The 2016 congressional election circuit has officially hit New Paltz.

On Feb. 19, a meet-and-greet for Fordham Law professor and Democratic congressional candidate Zephyr Teachout was held at the home of a New Paltz resident. The event hosted around 30 people, including Deputy Town Supervisor Dan Torres, village trustee Tom Rocco and former town councilwoman Kristin “Kitty” Brown.

Teachout discussed various topics throughout the hourlong event, including repealing Common Core, income inequality, campaign finance reform and environmental concerns. As the former national director of the Sunlight Foundation which focuses on transparency in government and CEO of Mayday PAC, which focuses on publicly financing elections, Teachout cited her staunch opposition to dark money in politics.

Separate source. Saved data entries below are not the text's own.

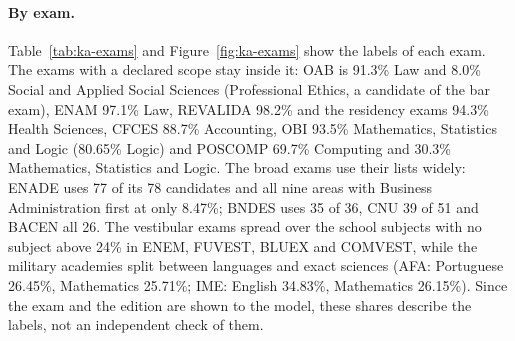 \paragraph{By exam.} Table~\ref{tab:ka-exams} and Figure~\ref{fig:ka-exams}
show the labels of each exam. The exams with a declared scope stay inside it:
OAB is 91.3\% Law and 8.0\% Social and Applied Social Sciences (Professional
Ethics, a candidate of the bar exam), ENAM 97.1\% Law, REVALIDA 98.2\% and the
residency exams 94.3\% Health Sciences, CFCES 88.7\% Accounting, OBI 93.5\%
Mathematics, Statistics and Logic (80.65\% Logic) and POSCOMP 69.7\%
Computing and 30.3\% Mathematics, Statistics and Logic. The broad exams use
their lists widely: ENADE uses 77 of its 78 candidates and all nine areas
with Business Administration first at only 8.47\%; BNDES uses 35 of 36, CNU
39 of 51 and BACEN all 26. The vestibular exams spread over the school
subjects with no subject above 24\% in ENEM, FUVEST, BLUEX and COMVEST, while
the military academies split between languages and exact sciences (AFA:
Portuguese 26.45\%, Mathematics 25.71\%; IME: English 34.83\%, Mathematics
26.15\%). Since the exam and the edition are shown to the model, these
shares describe the labels, not an independent check of them.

“Somebody is telling us that we can’t have a thriving small-business economy. That we can’t actually have clean water because we’re going to lose all of our jobs. That we’re going to lose all of these big companies if we don’t give them what they want,” Teachout said. “But it is not true. That mindset represents the people of the 19th century, not the 21st century.”

In her fight against “big money” in politics, Teachout stressed an emphasis on developing a strong ground game for her campaign. She said that donations in the first month of her campaign have averaged around $30 per person. Campaigning for support amongst grassroots activists is a substantial part of  Teachout’s strategy as she openly acknowledged the pushback she has received from Democratic leaders around the state for her policy positions.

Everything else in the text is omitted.